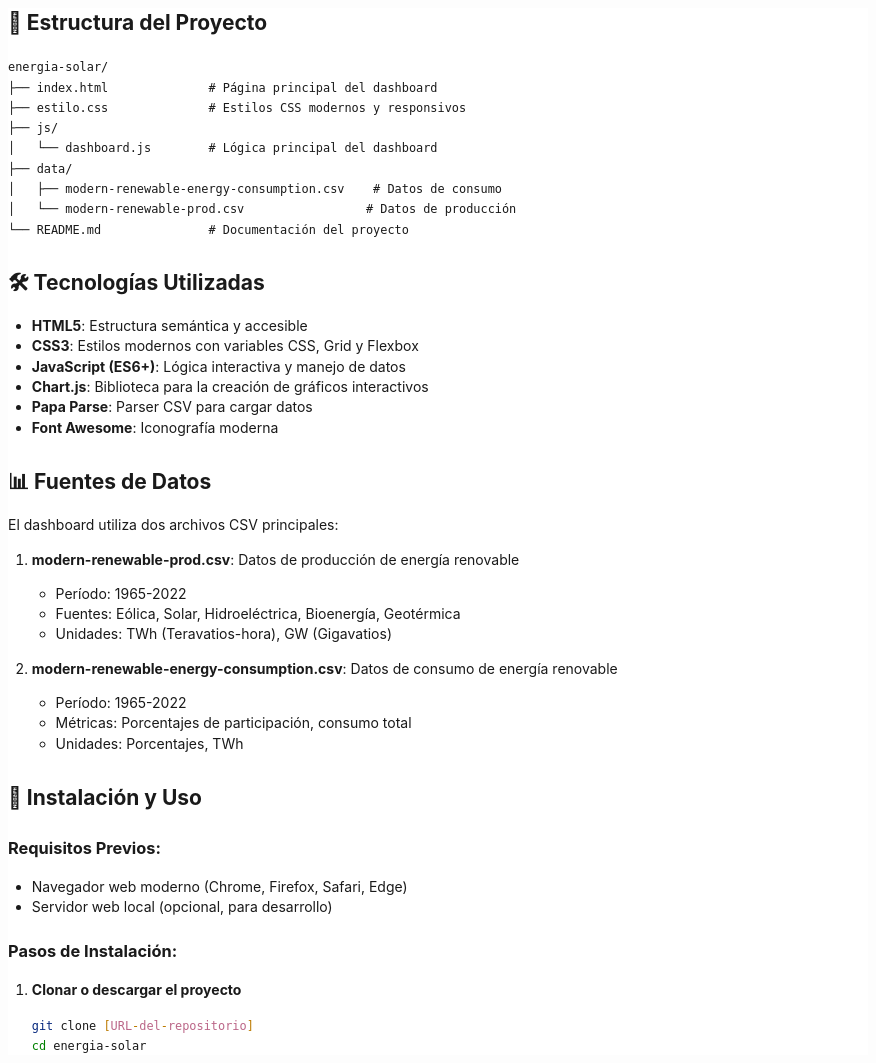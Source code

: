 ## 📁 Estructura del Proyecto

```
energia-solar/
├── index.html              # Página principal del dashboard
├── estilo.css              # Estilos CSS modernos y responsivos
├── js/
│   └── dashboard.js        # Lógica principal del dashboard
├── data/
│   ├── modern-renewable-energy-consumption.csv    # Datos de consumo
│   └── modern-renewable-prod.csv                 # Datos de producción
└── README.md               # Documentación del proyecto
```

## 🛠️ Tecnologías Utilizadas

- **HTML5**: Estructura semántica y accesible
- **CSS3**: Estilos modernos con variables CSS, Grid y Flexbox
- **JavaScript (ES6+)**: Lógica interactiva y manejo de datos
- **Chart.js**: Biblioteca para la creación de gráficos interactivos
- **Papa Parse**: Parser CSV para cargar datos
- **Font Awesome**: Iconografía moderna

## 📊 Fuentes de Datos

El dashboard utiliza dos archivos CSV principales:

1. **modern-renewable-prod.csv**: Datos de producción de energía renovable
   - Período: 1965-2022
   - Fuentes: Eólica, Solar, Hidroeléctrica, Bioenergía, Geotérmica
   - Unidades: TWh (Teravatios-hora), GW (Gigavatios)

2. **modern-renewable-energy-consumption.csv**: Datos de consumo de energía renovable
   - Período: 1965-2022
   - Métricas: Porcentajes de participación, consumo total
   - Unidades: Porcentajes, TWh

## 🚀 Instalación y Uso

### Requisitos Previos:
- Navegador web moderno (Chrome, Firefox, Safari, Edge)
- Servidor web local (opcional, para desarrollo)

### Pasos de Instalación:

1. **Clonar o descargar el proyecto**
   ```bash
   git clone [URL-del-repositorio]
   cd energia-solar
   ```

...

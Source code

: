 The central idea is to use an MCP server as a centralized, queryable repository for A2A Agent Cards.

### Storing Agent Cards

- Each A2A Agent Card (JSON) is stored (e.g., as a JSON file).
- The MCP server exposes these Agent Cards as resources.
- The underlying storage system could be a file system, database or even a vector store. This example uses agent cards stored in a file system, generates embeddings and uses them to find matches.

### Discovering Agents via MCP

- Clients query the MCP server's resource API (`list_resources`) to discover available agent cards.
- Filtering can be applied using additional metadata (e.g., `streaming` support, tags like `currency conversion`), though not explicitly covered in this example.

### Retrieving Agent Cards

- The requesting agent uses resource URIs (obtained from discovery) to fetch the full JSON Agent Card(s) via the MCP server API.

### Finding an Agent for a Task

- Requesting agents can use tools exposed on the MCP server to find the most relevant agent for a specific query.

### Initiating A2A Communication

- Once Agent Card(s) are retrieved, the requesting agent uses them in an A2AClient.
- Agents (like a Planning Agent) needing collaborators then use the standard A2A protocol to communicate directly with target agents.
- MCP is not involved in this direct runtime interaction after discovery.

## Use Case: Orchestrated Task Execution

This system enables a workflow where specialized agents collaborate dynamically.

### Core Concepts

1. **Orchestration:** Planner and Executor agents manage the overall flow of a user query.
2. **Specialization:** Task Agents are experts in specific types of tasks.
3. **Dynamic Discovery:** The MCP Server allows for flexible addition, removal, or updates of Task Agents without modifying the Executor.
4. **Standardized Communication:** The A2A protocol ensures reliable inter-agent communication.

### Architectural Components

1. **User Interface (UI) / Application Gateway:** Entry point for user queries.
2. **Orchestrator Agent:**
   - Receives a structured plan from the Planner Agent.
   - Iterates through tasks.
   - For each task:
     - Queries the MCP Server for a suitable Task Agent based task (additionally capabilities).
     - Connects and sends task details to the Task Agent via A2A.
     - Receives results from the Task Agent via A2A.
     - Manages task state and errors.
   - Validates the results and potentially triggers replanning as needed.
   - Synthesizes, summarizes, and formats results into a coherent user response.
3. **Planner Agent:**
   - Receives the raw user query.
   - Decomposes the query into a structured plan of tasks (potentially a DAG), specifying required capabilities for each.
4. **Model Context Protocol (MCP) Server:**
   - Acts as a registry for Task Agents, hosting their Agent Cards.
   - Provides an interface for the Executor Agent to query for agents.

| What is expected |
Working from the material above, retype exactly the lines from the one with "This system enables" through the one with "4. **Model Context Protocol (MCP) Server:**", both included, and only those lines.

| Response to this task |
This system enables a workflow where specialized agents collaborate dynamically.

### Core Concepts

1. **Orchestration:** Planner and Executor agents manage the overall flow of a user query.
2. **Specialization:** Task Agents are experts in specific types of tasks.
3. **Dynamic Discovery:** The MCP Server allows for flexible addition, removal, or updates of Task Agents without modifying the Executor.
4. **Standardized Communication:** The A2A protocol ensures reliable inter-agent communication.

### Architectural Components

1. **User Interface (UI) / Application Gateway:** Entry point for user queries.
2. **Orchestrator Agent:**
   - Receives a structured plan from the Planner Agent.
   - Iterates through tasks.
   - For each task:
     - Queries the MCP Server for a suitable Task Agent based task (additionally capabilities).
     - Connects and sends task details to the Task Agent via A2A.
     - Receives results from the Task Agent via A2A.
     - Manages task state and errors.
   - Validates the results and potentially triggers replanning as needed.
   - Synthesizes, summarizes, and formats results into a coherent user response.
3. **Planner Agent:**
   - Receives the raw user query.
   - Decomposes the query into a structured plan of tasks (potentially a DAG), specifying required capabilities for each.
4. **Model Context Protocol (MCP) Server:**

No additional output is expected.